Executives at residential brokerages, beset by rising interest rates and a banking crisis, led their firms through a barren winter.
The frigid retreat from a historically hot spring market, carried over from the post-pandemic boom, saw plenty of casualties along the way for residential brokerages. Layoffs and other cost-cutting measures hit players across the field — from franchisors like The Agency to tech-forward firms like Redfin and behemoths like Anywhere and Compass — as transactions and revenues fell.
But rank-and-file employees and agents nursing sinking bottom lines weren’t the only ones who felt the sting of the historic slowdown: Brokerage executives also saw their compensation fall in 2022 as a result of the penny-pinching, and some C-suite paydays shrank to what might be better called C-minus-suite.
Declining executive compensation isn’t unique to the residential brokerage world. For the first time in a decade, two-thirds of Fortune 500 CEOs saw their pay fall last year, according to the Wall Street Journal. That’s partly due to a new SEC rule that mandates companies track the fluctuations of stock awards, but it’s also emblematic of overall market performance.

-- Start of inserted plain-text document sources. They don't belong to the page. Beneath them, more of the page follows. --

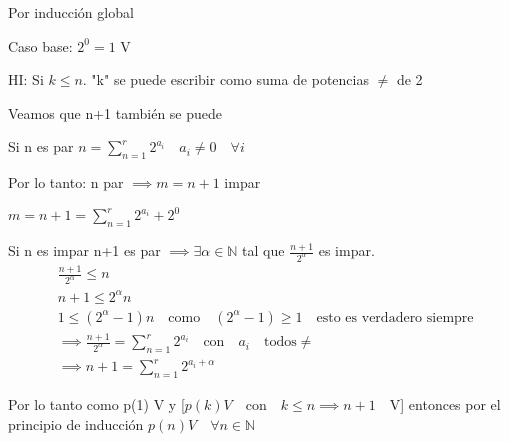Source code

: Por inducción global

Caso base: $2^0 = 1$  V

HI: Si $k\leqslant n$. "k" se puede escribir como suma de potencias $\neq$ de 2

Veamos que n+1 también se puede

Si n es par $n=\sum_{n=1}^{r}2^{a_i}  \quad  a_i \neq0  \quad \forall i$

Por lo tanto: n par $\implies m=n+1$ impar

$m=n+1=\sum_{n=1}^{r}2^{a_i}  + 2^0$

Si n es impar n+1 es par $\implies \exists \alpha \in\mathbb N$ tal que  $\frac{n+1}{2^\alpha}$ es impar.
\begin{align*}
& \frac{n+1}{2^\alpha} \leqslant n \\
& n+1\leqslant 2^\alpha n \\
& 1\leqslant  (2^\alpha -1)n  \quad \text{como} \quad (2^\alpha -1)\geqslant 1 \quad \text {esto es verdadero siempre} \\
& \implies \frac{n+1}{2^\alpha}  = \sum_{n=1}^{r}2^{a_i} \quad \text{con} \quad a_i \quad \text{todos}  \neq \\
& \implies n+1 = \sum_{n=1}^{r}2^{a_i+\alpha} 
\end{align*}

Por lo tanto como p(1) V y [$p(k) V \quad \text{con}\quad k\leqslant n \implies n+1 \quad \text{V}$]  entonces por el principio de inducción $p(n) V \quad \forall  n \in \mathbb N$

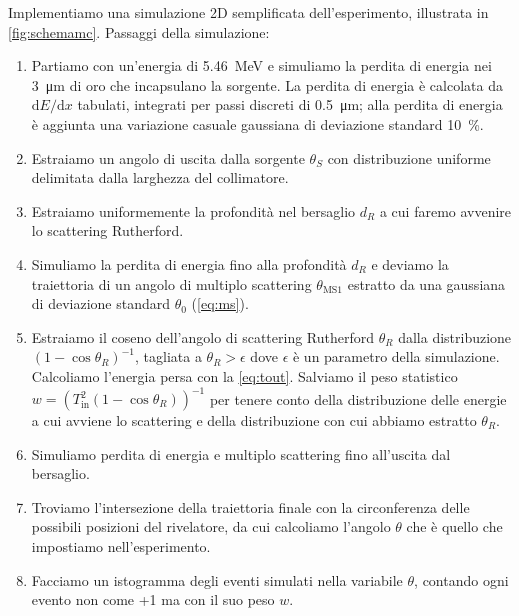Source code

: Implementiamo una simulazione 2D semplificata dell'esperimento,
illustrata in \autoref{fig:schemamc}.
Passaggi della simulazione:
\begin{enumerate}
	\item
	Partiamo con un'energia di \SI{5.46}{MeV}
	e simuliamo la perdita di energia nei \SI{3}{\micro m} di oro che incapsulano la sorgente.
	La perdita di energia è calcolata da $\mathrm dE/\mathrm dx$ tabulati\footnotemark,
	integrati per passi discreti di \SI{0.5}{\micro m};
	alla perdita di energia è aggiunta una variazione casuale gaussiana di deviazione standard \SI{10}\%.
	\item
	Estraiamo un angolo di uscita dalla sorgente $\theta_S$ con distribuzione uniforme
	delimitata dalla larghezza del collimatore.
	\item
	Estraiamo uniformemente la profondità nel bersaglio $d_R$ a cui faremo avvenire lo scattering Rutherford.
	\item
	Simuliamo la perdita di energia fino alla profondità $d_R$
	e deviamo la traiettoria di un angolo di multiplo scattering $\theta_\text{MS1}$
	estratto da una gaussiana di deviazione standard $\theta_0$ (\autoref{eq:ms}).
	\item
	Estraiamo il coseno dell'angolo di scattering Rutherford $\theta_R$
	dalla distribuzione $(1-\cos\theta_R)^{-1}$,
	tagliata a $\theta_R>\epsilon$ dove $\epsilon$ è un parametro della simulazione.
	Calcoliamo l'energia persa con la \eqref{eq:tout}.
	Salviamo il peso statistico $w = (T_\text{in}^2 (1-\cos\theta_R))^{-1}$
	per tenere conto della distribuzione delle energie a cui avviene lo scattering
	e della distribuzione con cui abbiamo estratto $\theta_R$.
	\item
	Simuliamo perdita di energia e multiplo scattering fino all'uscita dal bersaglio.
	\item
	Troviamo l'intersezione della traiettoria finale con la circonferenza delle possibili posizioni del rivelatore,
	da cui calcoliamo l'angolo $\theta$ che è quello che impostiamo nell'esperimento.
	\item
	Facciamo un istogramma degli eventi simulati nella variabile $\theta$,
	contando ogni evento non come +1 ma con il suo peso $w$.
\end{enumerate}
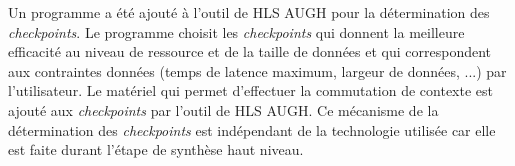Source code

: Un programme a été ajouté à l'outil de HLS AUGH pour la détermination des \emph{checkpoints}.
Le programme choisit les \emph{checkpoints} qui donnent la meilleure efficacité au niveau de ressource
et de la taille de données et qui correspondent aux contraintes données 
(temps de latence maximum, largeur de données, ...) par l'utilisateur.
Le matériel qui permet d'effectuer la commutation de contexte est ajouté aux \emph{checkpoints}
par l'outil de HLS AUGH.
Ce mécanisme de la détermination des \emph{checkpoints} est indépendant de la technologie utilisée car elle
est faite durant l'étape de synthèse haut niveau.
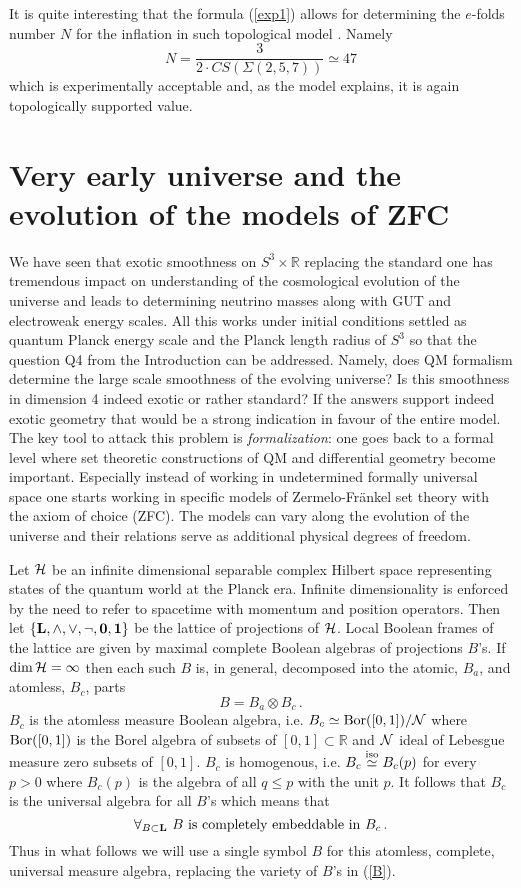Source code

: \documentclass[12pt]{article}
\begin{document}
It is quite interesting that the formula (\ref{exp1}) allows for determining the $e$-folds number $N$ for the inflation in such topological model \cite{AK2014,AK2019}. Namely
\[N=\frac{3}{2\cdot CS(\Sigma(2,5,7))}\simeq 47 \] which is experimentally acceptable and, as the model explains, it is again topologically supported value.
\section{Very early universe and the evolution of the models of ZFC}
We have seen that exotic smoothness on $S^3\times \mathbb{R}$ replacing the standard one has tremendous impact on understanding of the cosmological evolution of the universe and leads to determining neutrino masses along with GUT and electroweak energy scales. All this works under initial conditions settled as quantum Planck energy scale and the Planck length radius of $S^3$ so that the question Q4 from the Introduction can be addressed. Namely, does QM formalism determine the large scale smoothness of the evolving universe? Is this smoothness in dimension 4 indeed exotic or rather standard? If the answers support indeed exotic geometry that would be a strong indication in favour of the entire model. The key tool to attack this problem is {\em formalization}: one goes back to a formal level where set theoretic constructions of QM and differential geometry become important. Especially instead of working in undetermined formally universal space one starts working in specific models of Zermelo-Fr\"ankel set theory with the axiom of choice (ZFC). The models can vary along the evolution of the universe and their relations serve as additional physical degrees of freedom. 

Let ${\cal H}$ be an infinite dimensional separable complex Hilbert space representing states of the quantum world at the Planck era. Infinite dimensionality is enforced by the need to refer to spacetime with momentum and position operators. Then let $\{\bf{L},\wedge,\vee,\neg, 0,1\}$ be the lattice of projections of ${\cal H}$. Local Boolean frames of the lattice are given by maximal complete Boolean algebras of projections $B$'s. If $\dim {\cal H}=\infty $ then each such $B$ is, in general, decomposed into the atomic, $B_a$, and atomless, $B_c$, parts \cite{Kappos1969}
\begin{equation}\label{B} B=B_a \otimes B_c\,. \end{equation}
$B_c$ is the atomless measure Boolean algebra, i.e. $B_c\simeq {\rm Bor}([0,1])/{\cal N}$ where ${\rm Bor}([0,1])$ is the Borel algebra of subsets of $[0,1]\subset \mathbb{R}$ and ${\cal N}$ ideal of Lebesgue measure zero subsets of $[0,1]$. $B_c$ is homogenous, i.e. $B_c \overset{\rm iso}{\simeq} B_c(p)$ for every $p>0$ where $B_c(p)$ is the algebra of all $q\leq p$ with the unit $p$. It follows that $B_c$ is the universal algebra for all $B$'s which means that 
\[ \forall_{B\subset {\bf L}}\ B{\text{ is completely embeddable in }} B_c \,.\]
Thus in what follows we will use a single symbol $B$ for this atomless, complete, universal measure algebra, replacing the variety of $B$'s in (\ref{B}). 
\end{document}
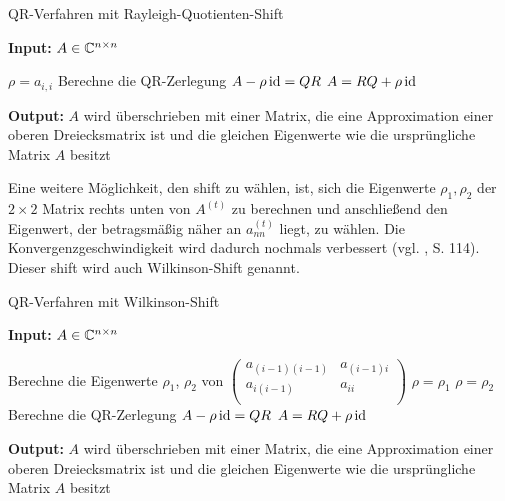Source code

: \documentclass{article}
\theoremstyle{plain}
\begin{document}
\renewcommand{\algorithmicrequire}{\textbf{Input:}}
\renewcommand{\algorithmicensure}{\textbf{Output:}}

\begin{algorithm}

	\caption{QR-Verfahren mit Rayleigh-Quotienten-Shift}
	\label{QR-Verfahren_shifts_rayleigh}
	\algorithmicrequire{ $A \in \mathbb{C}^{n\times n}$}
	\begin{algorithmic}[1]
				\State $\rho = a_{i,i}$
				\State Berechne die QR-Zerlegung $A - \rho \operatorname{id} = QR$
				\State $A = RQ + \rho \operatorname{id}$
			\EndWhile
		\EndFor
	\end{algorithmic}
	\algorithmicensure{ $A$ wird überschrieben mit einer Matrix, die eine Approximation einer oberen Dreiecksmatrix ist und die gleichen Eigenwerte wie die ursprüngliche Matrix $A$ besitzt}
\end{algorithm}

Eine weitere Möglichkeit, den shift zu wählen, ist, sich die Eigenwerte $\rho_1, \rho_2$ der $2 \times 2$ Matrix rechts unten von $A^{(t)}$ zu berechnen und anschließend den Eigenwert, der betragsmäßig näher an $a^{(t)}_{nn}$ liegt, zu wählen. Die Konvergenzgeschwindigkeit wird dadurch nochmals verbessert (vgl. \cite{Num}, S. 114). Dieser shift wird auch Wilkinson-Shift genannt.


\begin{algorithm}[H]
	\label{QR-Verfahren_shifts}
	\caption{QR-Verfahren mit Wilkinson-Shift}
	\algorithmicrequire{ $A \in \mathbb{C}^{n\times n}$}
	\begin{algorithmic}[1]
		\State Berechne die Eigenwerte $\rho_1$, $\rho_2$ von $\left(\begin{array}{rr}
			a_{(i-1)(i-1)}&a_{(i-1)i}\\
			a_{i(i-1)}&a_{ii}\\
		\end{array}\right)$
		\State $\rho = \rho_1$
		\Else
		\State $\rho = \rho_2$
		\EndIf
		\State Berechne die QR-Zerlegung $A - \rho \operatorname{id} = QR$
		\State $A = RQ + \rho \operatorname{id}$
		\EndWhile
		\EndFor
	\end{algorithmic}
	\algorithmicensure{ $A$ wird überschrieben mit einer Matrix, die eine Approximation einer oberen Dreiecksmatrix ist und die gleichen Eigenwerte wie die ursprüngliche Matrix $A$ besitzt}
\end{algorithm}
\end{document}
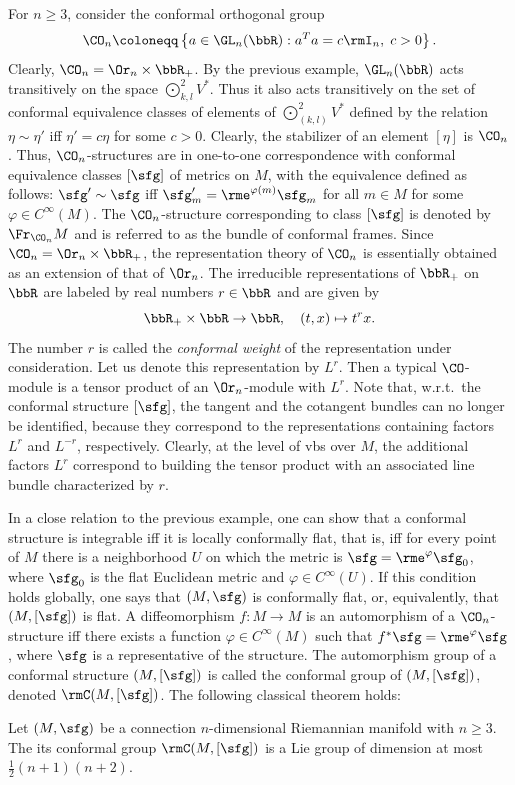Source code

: \begin{example}
    For $n\geq 3$, consider the conformal orthogonal group 
    \[\CO_n\coloneqq \left\{a\in\GL_n(\bbR):a^Ta=c\rmI_n,\; c>0\right\}.\]
    Clearly, $\CO_n=\Or_n\times\bbR_+$. By the previous example, $\GL_n(\bbR)$ acts transitively on the space $\bigodot^2_{k,l}V^\ast$. Thus it also acts transitively on the set of conformal equivalence classes of elements of $\bigodot^2_{(k,l)}V^\ast$ defined by the relation $\eta\sim\eta'$ iff $\eta'=c\eta$ for some $c>0$. Clearly, the stabilizer of an element $[\eta]$ is $\CO_n$. Thus, $\CO_n$-structures are in one-to-one correspondence with conformal equivalence classes $[\sfg]$ of metrics on $M$, with the equivalence defined as follows: $\sfg'\sim\sfg$ iff $\sfg'_m=\rme^{\varphi(m)}\sfg_m$ for all $m\in M$ for some $\varphi\in C^\infty(M)$. The $\CO_n$-structure corresponding to class $[\sfg]$ is denoted by $\Fr_{\CO_n}M$ and is referred to as the bundle of conformal frames.
    Since $\CO_n=\Or_n\times\bbR_+$, the representation theory of $\CO_n$ is essentially obtained as an extension of that of $\Or_n$. The irreducible representations of $\bbR_+$ on $\bbR$ are labeled by real numbers $r\in\bbR$ and are given by 
    \[\bbR_+\times\bbR\to \bbR,\quad (t,x)\mapsto t^r x.\]
    The number $r$ is called the \emph{conformal weight} of the representation under consideration. Let us denote this representation by $L^r$. Then a typical $\CO$-module is a tensor product of an $\Or_n$-module with $L^r$. Note that, w.r.t.\ the conformal structure $[\sfg]$, the tangent and the cotangent bundles can no longer be identified, because they correspond to the representations containing factors $L^r$ and $L^{-r}$, respectively. Clearly, at the level of \glspl{vb} over $M$, the additional factors $L^r$ correspond to building the tensor product with an associated line bundle characterized by $r$.

    In a close relation to the previous example, one can show that a conformal structure is integrable iff it is locally conformally flat, that is, iff for every point of $M$ there is a neighborhood $U$ on which the metric is $\sfg=\rme^{\varphi}\sfg_0$, where $\sfg_0$ is the flat Euclidean metric and $\varphi\in C^\infty(U)$. If this condition holds globally, one says that $(M,\sfg)$ is conformally flat, or, equivalently, that $(M,[\sfg])$ is flat. A diffeomorphism $f:M\to M$ is an automorphism of a $\CO_n$-structure iff there exists a function $\varphi\in C^\infty(M)$ such that $f^\ast\sfg=\rme^\varphi \sfg$, where $\sfg$ is a representative of the structure. The automorphism group of a conformal structure $(M,[\sfg])$ is called the conformal group of $(M,[\sfg])$, denoted $\rmC(M,[\sfg])$. The following classical theorem holds: 
    \begin{thm}\label{thm Liouville conformal}
        Let $(M,\sfg)$ be a connection $n$-dimensional Riemannian manifold with $n\geq 3$. The its conformal group $\rmC(M,[\sfg])$ is a Lie group of dimension at most $\frac12(n+1)(n+2)$.
    \end{thm}
\end{example}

When discussing executive compensation, it’s important to distinguish between base salary and performance-based payments, like stock awards and bonuses. Base salaries generally don’t decline, but the value of stocks and bonuses tend to move with a company’s bottom line.
It could be a minute before executives pad their pockets like they did in 2021, according to RealTrends co-founder and residential brokerage analyst Steve Murray.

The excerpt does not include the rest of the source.